**DATA FOR THIS TASK**
+ + +
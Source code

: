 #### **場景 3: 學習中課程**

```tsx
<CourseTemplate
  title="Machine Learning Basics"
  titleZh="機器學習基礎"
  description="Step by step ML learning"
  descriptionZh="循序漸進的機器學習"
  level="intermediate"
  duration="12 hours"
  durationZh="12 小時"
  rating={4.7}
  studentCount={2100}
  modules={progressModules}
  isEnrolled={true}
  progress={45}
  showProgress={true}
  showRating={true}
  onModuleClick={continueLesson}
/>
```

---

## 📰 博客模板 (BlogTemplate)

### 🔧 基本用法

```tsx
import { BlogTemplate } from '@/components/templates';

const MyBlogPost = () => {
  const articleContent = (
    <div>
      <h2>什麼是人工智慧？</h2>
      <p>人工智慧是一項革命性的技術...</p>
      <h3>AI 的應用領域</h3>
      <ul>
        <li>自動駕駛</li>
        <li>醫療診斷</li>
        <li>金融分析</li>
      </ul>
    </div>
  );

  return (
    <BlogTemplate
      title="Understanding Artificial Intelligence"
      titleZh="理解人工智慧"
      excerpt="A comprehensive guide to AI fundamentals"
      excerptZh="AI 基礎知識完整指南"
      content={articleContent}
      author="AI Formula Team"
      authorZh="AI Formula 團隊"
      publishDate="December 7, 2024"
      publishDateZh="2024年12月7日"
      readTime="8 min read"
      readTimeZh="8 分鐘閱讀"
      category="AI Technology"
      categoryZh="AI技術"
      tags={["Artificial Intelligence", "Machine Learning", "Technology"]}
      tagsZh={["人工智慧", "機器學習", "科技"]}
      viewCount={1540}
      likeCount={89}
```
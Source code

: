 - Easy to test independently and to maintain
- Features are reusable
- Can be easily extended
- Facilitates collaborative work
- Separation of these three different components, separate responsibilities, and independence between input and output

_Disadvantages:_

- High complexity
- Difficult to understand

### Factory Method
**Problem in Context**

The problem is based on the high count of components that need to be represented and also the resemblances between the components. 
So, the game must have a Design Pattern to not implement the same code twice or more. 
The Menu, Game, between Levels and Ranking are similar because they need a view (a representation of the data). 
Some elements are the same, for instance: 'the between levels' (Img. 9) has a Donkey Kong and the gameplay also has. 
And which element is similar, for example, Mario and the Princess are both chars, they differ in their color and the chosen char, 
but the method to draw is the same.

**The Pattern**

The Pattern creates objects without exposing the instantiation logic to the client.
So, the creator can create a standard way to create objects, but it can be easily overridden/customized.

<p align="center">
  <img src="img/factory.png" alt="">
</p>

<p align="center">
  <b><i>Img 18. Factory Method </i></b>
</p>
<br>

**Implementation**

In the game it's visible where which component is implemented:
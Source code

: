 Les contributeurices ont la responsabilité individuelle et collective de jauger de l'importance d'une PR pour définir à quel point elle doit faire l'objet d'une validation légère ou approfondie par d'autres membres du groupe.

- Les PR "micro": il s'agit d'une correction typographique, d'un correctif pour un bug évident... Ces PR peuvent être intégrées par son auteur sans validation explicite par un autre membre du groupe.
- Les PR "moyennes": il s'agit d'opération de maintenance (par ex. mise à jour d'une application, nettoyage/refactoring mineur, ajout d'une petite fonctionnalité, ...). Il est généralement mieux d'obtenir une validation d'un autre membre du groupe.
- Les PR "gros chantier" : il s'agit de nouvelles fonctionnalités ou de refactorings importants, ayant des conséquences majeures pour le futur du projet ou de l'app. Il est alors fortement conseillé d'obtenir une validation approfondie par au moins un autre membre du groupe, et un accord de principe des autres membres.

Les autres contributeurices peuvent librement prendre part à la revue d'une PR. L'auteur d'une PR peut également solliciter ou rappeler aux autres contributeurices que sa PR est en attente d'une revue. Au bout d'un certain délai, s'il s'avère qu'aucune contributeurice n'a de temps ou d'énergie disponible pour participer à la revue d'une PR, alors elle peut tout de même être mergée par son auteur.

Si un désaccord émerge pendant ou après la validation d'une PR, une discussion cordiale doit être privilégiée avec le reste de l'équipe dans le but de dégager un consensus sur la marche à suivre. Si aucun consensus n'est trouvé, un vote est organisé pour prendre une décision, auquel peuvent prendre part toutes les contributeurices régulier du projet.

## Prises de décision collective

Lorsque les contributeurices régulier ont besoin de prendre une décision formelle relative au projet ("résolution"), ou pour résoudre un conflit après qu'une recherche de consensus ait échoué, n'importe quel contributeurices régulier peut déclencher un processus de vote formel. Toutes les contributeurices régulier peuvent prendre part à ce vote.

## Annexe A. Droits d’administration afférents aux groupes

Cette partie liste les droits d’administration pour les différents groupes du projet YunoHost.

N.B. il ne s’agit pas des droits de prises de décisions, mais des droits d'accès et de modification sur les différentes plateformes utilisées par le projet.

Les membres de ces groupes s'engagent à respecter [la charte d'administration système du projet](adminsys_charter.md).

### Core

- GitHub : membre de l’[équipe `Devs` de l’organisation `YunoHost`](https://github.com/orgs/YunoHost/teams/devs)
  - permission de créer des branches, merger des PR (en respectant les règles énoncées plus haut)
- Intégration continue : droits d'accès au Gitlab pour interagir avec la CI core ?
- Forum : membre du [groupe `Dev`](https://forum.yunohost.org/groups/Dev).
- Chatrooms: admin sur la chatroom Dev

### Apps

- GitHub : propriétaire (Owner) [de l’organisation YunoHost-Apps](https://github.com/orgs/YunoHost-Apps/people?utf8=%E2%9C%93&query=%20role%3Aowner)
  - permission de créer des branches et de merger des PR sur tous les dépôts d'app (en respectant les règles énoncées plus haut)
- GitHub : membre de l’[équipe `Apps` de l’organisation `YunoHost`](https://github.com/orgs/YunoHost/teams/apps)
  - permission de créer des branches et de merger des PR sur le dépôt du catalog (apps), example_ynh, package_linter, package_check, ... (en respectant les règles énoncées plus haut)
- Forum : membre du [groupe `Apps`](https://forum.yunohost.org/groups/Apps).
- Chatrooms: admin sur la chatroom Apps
+ + +
**WORK TASK**
Output the whole listing exactly, leaving nothing out.

**TASK RESULT**
Source code

: #### **場景 3: 學習中課程**

```tsx
<CourseTemplate
  title="Machine Learning Basics"
  titleZh="機器學習基礎"
  description="Step by step ML learning"
  descriptionZh="循序漸進的機器學習"
  level="intermediate"
  duration="12 hours"
  durationZh="12 小時"
  rating={4.7}
  studentCount={2100}
  modules={progressModules}
  isEnrolled={true}
  progress={45}
  showProgress={true}
  showRating={true}
  onModuleClick={continueLesson}
/>
```

---

## 📰 博客模板 (BlogTemplate)

### 🔧 基本用法

```tsx
import { BlogTemplate } from '@/components/templates';

const MyBlogPost = () => {
  const articleContent = (
    <div>
      <h2>什麼是人工智慧？</h2>
      <p>人工智慧是一項革命性的技術...</p>
      <h3>AI 的應用領域</h3>
      <ul>
        <li>自動駕駛</li>
        <li>醫療診斷</li>
        <li>金融分析</li>
      </ul>
    </div>
  );

  return (
    <BlogTemplate
      title="Understanding Artificial Intelligence"
      titleZh="理解人工智慧"
      excerpt="A comprehensive guide to AI fundamentals"
      excerptZh="AI 基礎知識完整指南"
      content={articleContent}
      author="AI Formula Team"
      authorZh="AI Formula 團隊"
      publishDate="December 7, 2024"
      publishDateZh="2024年12月7日"
      readTime="8 min read"
      readTimeZh="8 分鐘閱讀"
      category="AI Technology"
      categoryZh="AI技術"
      tags={["Artificial Intelligence", "Machine Learning", "Technology"]}
      tagsZh={["人工智慧", "機器學習", "科技"]}
      viewCount={1540}
      likeCount={89}
```
Source code

: - Easy to test independently and to maintain
- Features are reusable
- Can be easily extended
- Facilitates collaborative work
- Separation of these three different components, separate responsibilities, and independence between input and output

_Disadvantages:_

- High complexity
- Difficult to understand

### Factory Method
**Problem in Context**

The problem is based on the high count of components that need to be represented and also the resemblances between the components. 
So, the game must have a Design Pattern to not implement the same code twice or more. 
The Menu, Game, between Levels and Ranking are similar because they need a view (a representation of the data). 
Some elements are the same, for instance: 'the between levels' (Img. 9) has a Donkey Kong and the gameplay also has. 
And which element is similar, for example, Mario and the Princess are both chars, they differ in their color and the chosen char, 
but the method to draw is the same.

**The Pattern**

The Pattern creates objects without exposing the instantiation logic to the client.
So, the creator can create a standard way to create objects, but it can be easily overridden/customized.

<p align="center">
  <img src="img/factory.png" alt="">
</p>

<p align="center">
  <b><i>Img 18. Factory Method </i></b>
</p>
<br>

**Implementation**

In the game it's visible where which component is implemented:
Source code

: Les contributeurices ont la responsabilité individuelle et collective de jauger de l'importance d'une PR pour définir à quel point elle doit faire l'objet d'une validation légère ou approfondie par d'autres membres du groupe.

- Les PR "micro": il s'agit d'une correction typographique, d'un correctif pour un bug évident... Ces PR peuvent être intégrées par son auteur sans validation explicite par un autre membre du groupe.
- Les PR "moyennes": il s'agit d'opération de maintenance (par ex. mise à jour d'une application, nettoyage/refactoring mineur, ajout d'une petite fonctionnalité, ...). Il est généralement mieux d'obtenir une validation d'un autre membre du groupe.
- Les PR "gros chantier" : il s'agit de nouvelles fonctionnalités ou de refactorings importants, ayant des conséquences majeures pour le futur du projet ou de l'app. Il est alors fortement conseillé d'obtenir une validation approfondie par au moins un autre membre du groupe, et un accord de principe des autres membres.

Les autres contributeurices peuvent librement prendre part à la revue d'une PR. L'auteur d'une PR peut également solliciter ou rappeler aux autres contributeurices que sa PR est en attente d'une revue. Au bout d'un certain délai, s'il s'avère qu'aucune contributeurice n'a de temps ou d'énergie disponible pour participer à la revue d'une PR, alors elle peut tout de même être mergée par son auteur.

Si un désaccord émerge pendant ou après la validation d'une PR, une discussion cordiale doit être privilégiée avec le reste de l'équipe dans le but de dégager un consensus sur la marche à suivre. Si aucun consensus n'est trouvé, un vote est organisé pour prendre une décision, auquel peuvent prendre part toutes les contributeurices régulier du projet.

## Prises de décision collective

Lorsque les contributeurices régulier ont besoin de prendre une décision formelle relative au projet ("résolution"), ou pour résoudre un conflit après qu'une recherche de consensus ait échoué, n'importe quel contributeurices régulier peut déclencher un processus de vote formel. Toutes les contributeurices régulier peuvent prendre part à ce vote.

## Annexe A. Droits d’administration afférents aux groupes

Cette partie liste les droits d’administration pour les différents groupes du projet YunoHost.

N.B. il ne s’agit pas des droits de prises de décisions, mais des droits d'accès et de modification sur les différentes plateformes utilisées par le projet.

Les membres de ces groupes s'engagent à respecter [la charte d'administration système du projet](adminsys_charter.md).

### Core

- GitHub : membre de l’[équipe `Devs` de l’organisation `YunoHost`](https://github.com/orgs/YunoHost/teams/devs)
  - permission de créer des branches, merger des PR (en respectant les règles énoncées plus haut)
- Intégration continue : droits d'accès au Gitlab pour interagir avec la CI core ?
- Forum : membre du [groupe `Dev`](https://forum.yunohost.org/groups/Dev).
- Chatrooms: admin sur la chatroom Dev

### Apps

- GitHub : propriétaire (Owner) [de l’organisation YunoHost-Apps](https://github.com/orgs/YunoHost-Apps/people?utf8=%E2%9C%93&query=%20role%3Aowner)
  - permission de créer des branches et de merger des PR sur tous les dépôts d'app (en respectant les règles énoncées plus haut)
- GitHub : membre de l’[équipe `Apps` de l’organisation `YunoHost`](https://github.com/orgs/YunoHost/teams/apps)
  - permission de créer des branches et de merger des PR sur le dépôt du catalog (apps), example_ynh, package_linter, package_check, ... (en respectant les règles énoncées plus haut)
- Forum : membre du [groupe `Apps`](https://forum.yunohost.org/groups/Apps).
- Chatrooms: admin sur la chatroom Apps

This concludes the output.